GLENN: Okay. So you’re a minimum regulation guy on making sure the people don’t fall into the vats of sausage?
GINGRICH: Yeah. What I’m against is the government trying to implement things because bureaucracy’s such a bad implementer, and I’m against government trying to pick winners and losers. I mean, there’s no accident that the Smithsonian got $50,000 from the Pierre plane and failed and the ‑‑ from the Congress, and that the Wright brothers invented the airplane because ‑‑
GINGRICH: But I do think ‑‑ and I think almost everybody will see this, I believe. You want to make sure, for example, if you buy certain electric things that they don’t start fires in your house.
GLENN: Got it.
By and large, it was a decent interview with no gaffes, you can listen to the audio here. He does have conservatives lining up against him however. Mark Steyn the other day said that, “He is someone whose inclination — he’s got this progressive big government streak. He’s sort of like Teddy Roosevelt mixed with some sort of novelty-crazed futurologist. He has a big government progressivism sort of inside him, yet combined with the reputation of some sort of ruthless right-wing extremist.”
My friend Kansas City Bob pointed his readers to points brought up by conservative researcher Steve Baldwin to demonstrate that Gingrich isn’t a conservative, Bob cites a few examples:
- Voted for NAFTA, a blatant circumvention of Congress’ exclusive power to regulate commerce with foreign nations.
- Supported the National Endowment for the Arts.
- Voted for the creation of the Federal Dept. of Education in 1979 under Jimmy Carter.
- In one year (1994-1995) Gingrich voted for nearly $45 billion in foreign aid.
- He’s a paid lobbyist for Federal ethanol subsidies.

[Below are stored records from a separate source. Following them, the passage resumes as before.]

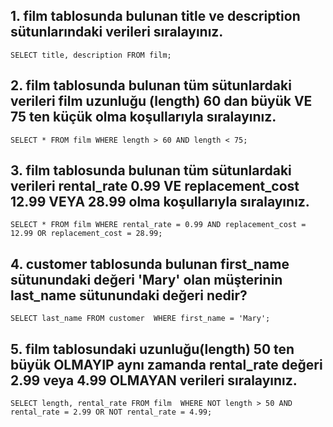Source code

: ## 1. film tablosunda bulunan title ve description sütunlarındaki verileri sıralayınız.
`SELECT title, description FROM film;`
## 2. film tablosunda bulunan tüm sütunlardaki verileri film uzunluğu (length) 60 dan büyük VE 75 ten küçük olma koşullarıyla sıralayınız.
`SELECT * FROM film
WHERE length > 60 AND length < 75;`
## 3. film tablosunda bulunan tüm sütunlardaki verileri rental_rate 0.99 VE replacement_cost 12.99 VEYA 28.99 olma koşullarıyla sıralayınız.
`SELECT * FROM film
WHERE rental_rate = 0.99 AND replacement_cost = 12.99 OR replacement_cost = 28.99;`
## 4. customer tablosunda bulunan first_name sütunundaki değeri 'Mary' olan müşterinin last_name sütunundaki değeri nedir?
`SELECT last_name FROM customer 
WHERE first_name = 'Mary';`
## 5. film tablosundaki uzunluğu(length) 50 ten büyük OLMAYIP aynı zamanda rental_rate değeri 2.99 veya 4.99 OLMAYAN verileri sıralayınız.
`SELECT length, rental_rate FROM film 
WHERE NOT length > 50 AND rental_rate = 2.99 OR NOT rental_rate = 4.99;`
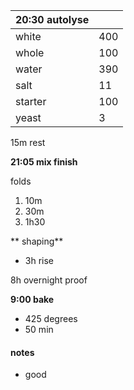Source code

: 
| 20:30 autolyse | |
| ----------- |:----|
| white       | 400 |
| whole       | 100 |
| water       | 390 |
| salt        |  11 |
| starter     | 100 |
| yeast       |   3 |

15m rest

**21:05 mix finish**

folds
1. 10m
2. 30m
3. 1h30 

** shaping** 
- 3h rise

8h overnight proof

**9:00 bake**
- 425 degrees
- 50 min

#### notes

- good
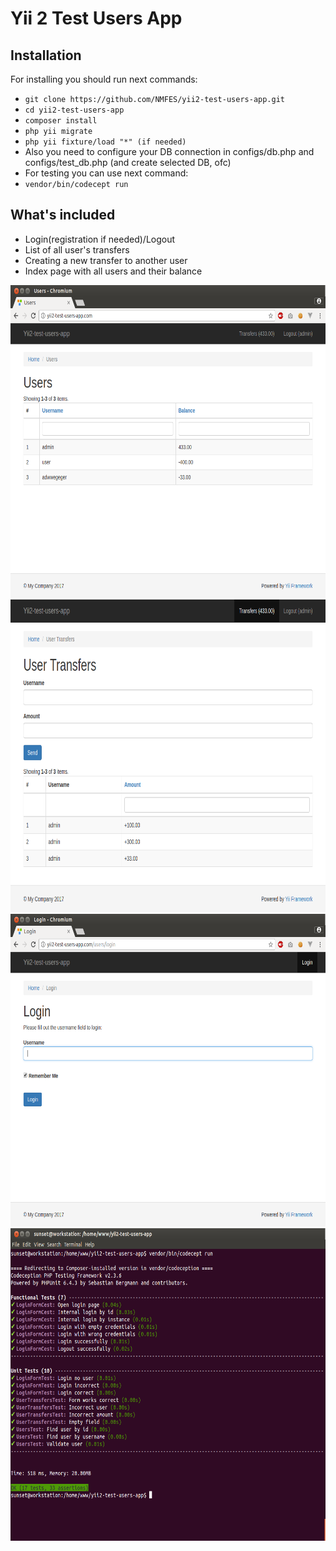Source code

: # Yii 2 Test Users App

## Installation

For installing you should run next commands:

* `git clone https://github.com/NMFES/yii2-test-users-app.git`
* `cd yii2-test-users-app`
* `composer install`
* `php yii migrate`
* `php yii fixture/load "*" (if needed)`
* Also you need to configure your DB connection in configs/db.php and configs/test_db.php (and create selected DB, ofc)
* For testing you can use next command:
* `vendor/bin/codecept run`

## What's included

* Login(registration if needed)/Logout
* List of all user's transfers
* Creating a new transfer to another user
* Index page with all users and their balance

<img src="https://raw.githubusercontent.com/NMFES/yii2-test-users-app/master/web/img/1.png" height="500">
<img src="https://raw.githubusercontent.com/NMFES/yii2-test-users-app/master/web/img/2.png" height="500">
<img src="https://raw.githubusercontent.com/NMFES/yii2-test-users-app/master/web/img/3.png" height="500">
<img src="https://raw.githubusercontent.com/NMFES/yii2-test-users-app/master/web/img/4.png" height="500">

- Supported spending $30B for the Violent Crime Control and Law Enforcement Act of 1994 that shackled gun owners with new restrictions, federalized a number of crimes, and handed the feds police powers that the Constitution reserves to the states.

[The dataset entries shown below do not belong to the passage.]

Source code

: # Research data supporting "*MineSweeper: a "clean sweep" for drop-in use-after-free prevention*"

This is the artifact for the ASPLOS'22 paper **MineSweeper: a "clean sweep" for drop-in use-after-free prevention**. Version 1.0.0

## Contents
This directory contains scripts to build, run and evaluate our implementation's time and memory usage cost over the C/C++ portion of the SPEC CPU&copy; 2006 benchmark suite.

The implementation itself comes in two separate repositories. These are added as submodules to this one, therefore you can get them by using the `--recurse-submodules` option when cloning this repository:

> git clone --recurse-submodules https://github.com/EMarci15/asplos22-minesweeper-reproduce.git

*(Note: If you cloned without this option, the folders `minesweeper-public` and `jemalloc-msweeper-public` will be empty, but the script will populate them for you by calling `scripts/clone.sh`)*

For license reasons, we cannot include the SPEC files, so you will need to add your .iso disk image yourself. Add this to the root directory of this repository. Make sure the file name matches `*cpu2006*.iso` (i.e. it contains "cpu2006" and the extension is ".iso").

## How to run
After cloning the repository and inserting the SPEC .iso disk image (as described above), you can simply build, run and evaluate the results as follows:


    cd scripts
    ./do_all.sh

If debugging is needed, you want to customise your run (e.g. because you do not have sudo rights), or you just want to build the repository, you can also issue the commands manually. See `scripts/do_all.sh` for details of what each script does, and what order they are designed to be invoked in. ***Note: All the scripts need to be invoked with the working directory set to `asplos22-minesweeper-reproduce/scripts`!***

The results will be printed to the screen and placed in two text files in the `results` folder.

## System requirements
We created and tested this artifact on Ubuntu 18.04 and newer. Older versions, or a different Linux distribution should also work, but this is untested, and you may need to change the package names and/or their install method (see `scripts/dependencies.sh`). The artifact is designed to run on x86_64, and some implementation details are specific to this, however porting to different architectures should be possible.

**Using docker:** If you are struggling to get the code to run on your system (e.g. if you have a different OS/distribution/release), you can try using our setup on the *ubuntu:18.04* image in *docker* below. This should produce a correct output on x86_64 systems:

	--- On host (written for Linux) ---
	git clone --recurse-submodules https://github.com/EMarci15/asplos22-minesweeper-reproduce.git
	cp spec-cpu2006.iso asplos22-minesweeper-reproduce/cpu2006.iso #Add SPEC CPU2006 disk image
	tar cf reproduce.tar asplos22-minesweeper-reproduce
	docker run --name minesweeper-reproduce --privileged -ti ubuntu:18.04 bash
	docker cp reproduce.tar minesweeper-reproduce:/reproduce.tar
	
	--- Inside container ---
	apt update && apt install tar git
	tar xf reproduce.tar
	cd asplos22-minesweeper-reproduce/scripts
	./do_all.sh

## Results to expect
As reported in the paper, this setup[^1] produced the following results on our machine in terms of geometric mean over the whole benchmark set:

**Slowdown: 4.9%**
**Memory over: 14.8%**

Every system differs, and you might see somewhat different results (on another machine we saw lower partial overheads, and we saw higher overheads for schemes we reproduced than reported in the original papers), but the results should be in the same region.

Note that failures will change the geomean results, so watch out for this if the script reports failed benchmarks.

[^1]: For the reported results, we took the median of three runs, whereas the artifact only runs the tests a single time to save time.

- Voted to give billions of dollars to United Nations “peacekeeping” operations.
- He blames his infidelity to multiple wives on his passion for the country.
- He was paid $300,000 by Freddie Mac to halt Congress from bringing necessary reform.

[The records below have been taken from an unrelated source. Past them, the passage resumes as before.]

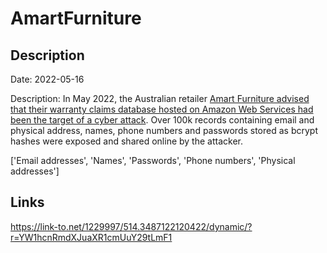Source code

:# AmartFurniture

## Description

Date: 2022-05-16

Description:
In May 2022, the Australian retailer <a href="https://www.ozbargain.com.au/node/701231" target="_blank" rel="noopener">Amart Furniture advised that their warranty claims database hosted on Amazon Web Services had been the target of a cyber attack</a>. Over 100k records containing email and physical address, names, phone numbers and passwords stored as bcrypt hashes were exposed and shared online by the attacker.


['Email addresses', 'Names', 'Passwords', 'Phone numbers', 'Physical addresses']

## Links

https://link-to.net/1229997/514.3487122120422/dynamic/?r=YW1hcnRmdXJuaXR1cmUuY29tLmF1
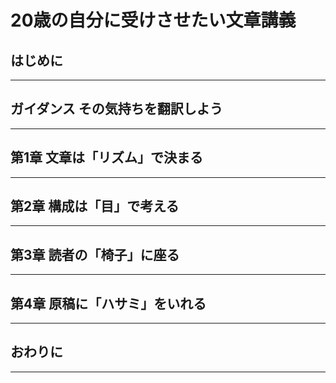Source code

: # 20歳の自分に受けさせたい文章講義

## はじめに

***


## ガイダンス その気持ちを翻訳しよう

***

## 第1章 文章は「リズム」で決まる

***

## 第2章 構成は「目」で考える

***

## 第3章 読者の「椅子」に座る

***

## 第4章 原稿に「ハサミ」をいれる

***

## おわりに

***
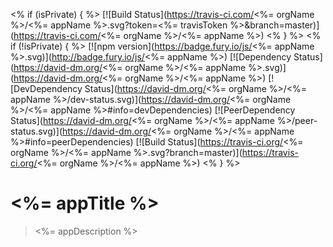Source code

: <% if (isPrivate) { %>
[![Build Status](https://travis-ci.com/<%= orgName %>/<%= appName %>.svg?token=<%= travisToken %>&branch=master)](https://travis-ci.com/<%= orgName %>/<%= appName %>)
<% } %>
<% if (!isPrivate) { %>
[![npm version](https://badge.fury.io/js/<%= appName %>.svg)](http://badge.fury.io/js/<%= appName %>)
[![Dependency Status](https://david-dm.org/<%= orgName %>/<%= appName %>.svg)](https://david-dm.org/<%= orgName %>/<%= appName %>)
[![DevDependency Status](https://david-dm.org/<%= orgName %>/<%= appName %>/dev-status.svg)](https://david-dm.org/<%= orgName %>/<%= appName %>#info=devDependencies)
[![PeerDependency Status](https://david-dm.org/<%= orgName %>/<%= appName %>/peer-status.svg)](https://david-dm.org/<%= orgName %>/<%= appName %>#info=peerDependencies)
[![Build Status](https://travis-ci.org/<%= orgName %>/<%= appName %>.svg?branch=master)](https://travis-ci.org/<%= orgName %>/<%= appName %>)
<% } %>

# <%= appTitle %>

> <%= appDescription %>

He has a lot of answer for, and believe me that is going to be brought up during the debates. So far Governor Mitt Romney hasn’t had attack any of his opponents yet, but he doesn’t have that luxury anymore. Outside of his past history and record questions still linger about his organizational ability. Polls are one thing, actually turning people out are quite another. He just got a phone in his Iowa headquarters and we’re only a month away. He is struggling to meet state filing deadlines – it’s hard to win primaries if you are not on the ballot.
This month will likely be the toughest of his campaign. If he survives it and wins Iowa then the nomination is likely his to lose, but that is a big IF.